→ **WHAT YOU HAVE TO DO**: Report every line of the data that includes "because".

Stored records
━━━━━━━━━━

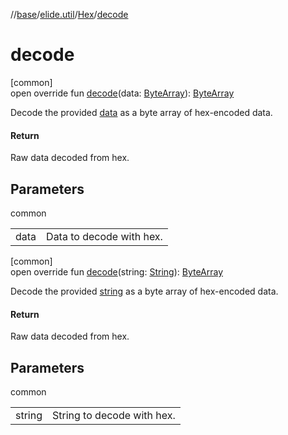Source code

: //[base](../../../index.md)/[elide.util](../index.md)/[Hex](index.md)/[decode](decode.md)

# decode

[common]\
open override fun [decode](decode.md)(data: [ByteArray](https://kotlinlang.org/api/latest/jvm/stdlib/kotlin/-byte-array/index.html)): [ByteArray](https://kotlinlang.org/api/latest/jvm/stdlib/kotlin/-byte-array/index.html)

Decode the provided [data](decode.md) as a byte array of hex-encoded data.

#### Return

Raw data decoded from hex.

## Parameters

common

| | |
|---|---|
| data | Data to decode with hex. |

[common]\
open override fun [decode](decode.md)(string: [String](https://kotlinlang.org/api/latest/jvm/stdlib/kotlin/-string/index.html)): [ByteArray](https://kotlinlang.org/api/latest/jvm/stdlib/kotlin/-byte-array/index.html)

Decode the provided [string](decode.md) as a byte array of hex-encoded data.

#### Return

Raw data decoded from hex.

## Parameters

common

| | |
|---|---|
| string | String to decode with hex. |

━━━━━━━━━━

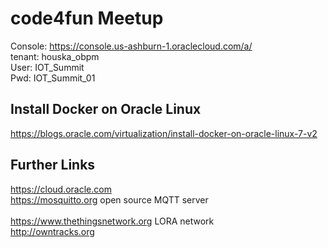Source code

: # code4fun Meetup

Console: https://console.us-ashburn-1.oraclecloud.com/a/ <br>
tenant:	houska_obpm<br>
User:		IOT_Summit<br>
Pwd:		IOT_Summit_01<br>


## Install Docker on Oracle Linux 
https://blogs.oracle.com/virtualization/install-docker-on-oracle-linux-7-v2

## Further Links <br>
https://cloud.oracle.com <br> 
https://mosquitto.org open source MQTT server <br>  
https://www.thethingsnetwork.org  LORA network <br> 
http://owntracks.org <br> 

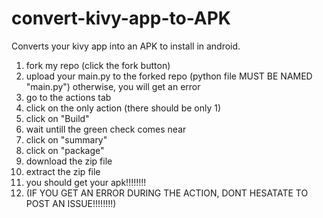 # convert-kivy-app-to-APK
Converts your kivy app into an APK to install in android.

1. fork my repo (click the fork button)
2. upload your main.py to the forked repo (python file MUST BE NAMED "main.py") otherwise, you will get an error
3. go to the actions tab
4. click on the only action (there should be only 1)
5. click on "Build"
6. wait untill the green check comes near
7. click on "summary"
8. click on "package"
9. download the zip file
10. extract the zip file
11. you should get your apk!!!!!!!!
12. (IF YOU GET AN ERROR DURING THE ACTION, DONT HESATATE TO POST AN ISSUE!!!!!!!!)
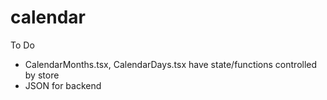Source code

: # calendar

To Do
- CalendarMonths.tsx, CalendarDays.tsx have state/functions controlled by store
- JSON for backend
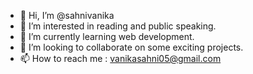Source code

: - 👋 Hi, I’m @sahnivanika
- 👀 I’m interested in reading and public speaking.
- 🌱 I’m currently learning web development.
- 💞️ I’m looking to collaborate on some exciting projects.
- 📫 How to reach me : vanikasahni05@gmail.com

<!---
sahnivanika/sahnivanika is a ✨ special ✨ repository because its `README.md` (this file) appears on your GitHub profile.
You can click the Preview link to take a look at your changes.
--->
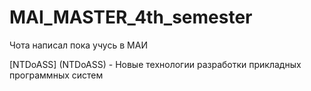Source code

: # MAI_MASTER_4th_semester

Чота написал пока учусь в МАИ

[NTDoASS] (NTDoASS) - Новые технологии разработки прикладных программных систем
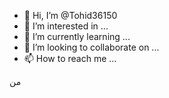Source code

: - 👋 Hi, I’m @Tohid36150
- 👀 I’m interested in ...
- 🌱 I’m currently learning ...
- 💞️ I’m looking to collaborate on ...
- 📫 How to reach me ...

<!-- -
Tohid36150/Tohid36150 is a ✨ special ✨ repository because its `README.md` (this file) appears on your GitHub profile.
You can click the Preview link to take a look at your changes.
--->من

━━━━━━━━━━

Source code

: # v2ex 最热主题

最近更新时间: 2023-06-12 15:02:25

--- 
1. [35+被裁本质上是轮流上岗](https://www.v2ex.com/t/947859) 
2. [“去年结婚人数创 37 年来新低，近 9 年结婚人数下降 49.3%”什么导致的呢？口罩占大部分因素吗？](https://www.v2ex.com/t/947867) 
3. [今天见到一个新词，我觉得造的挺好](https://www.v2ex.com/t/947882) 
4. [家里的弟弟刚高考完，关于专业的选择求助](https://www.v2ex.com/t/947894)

━━━━━━━━━━

→ **ANSWER TO THIS EXERCISE**:
sahnivanika/sahnivanika is a ✨ special ✨ repository because its `README.md` (this file) appears on your GitHub profile.
Tohid36150/Tohid36150 is a ✨ special ✨ repository because its `README.md` (this file) appears on your GitHub profile.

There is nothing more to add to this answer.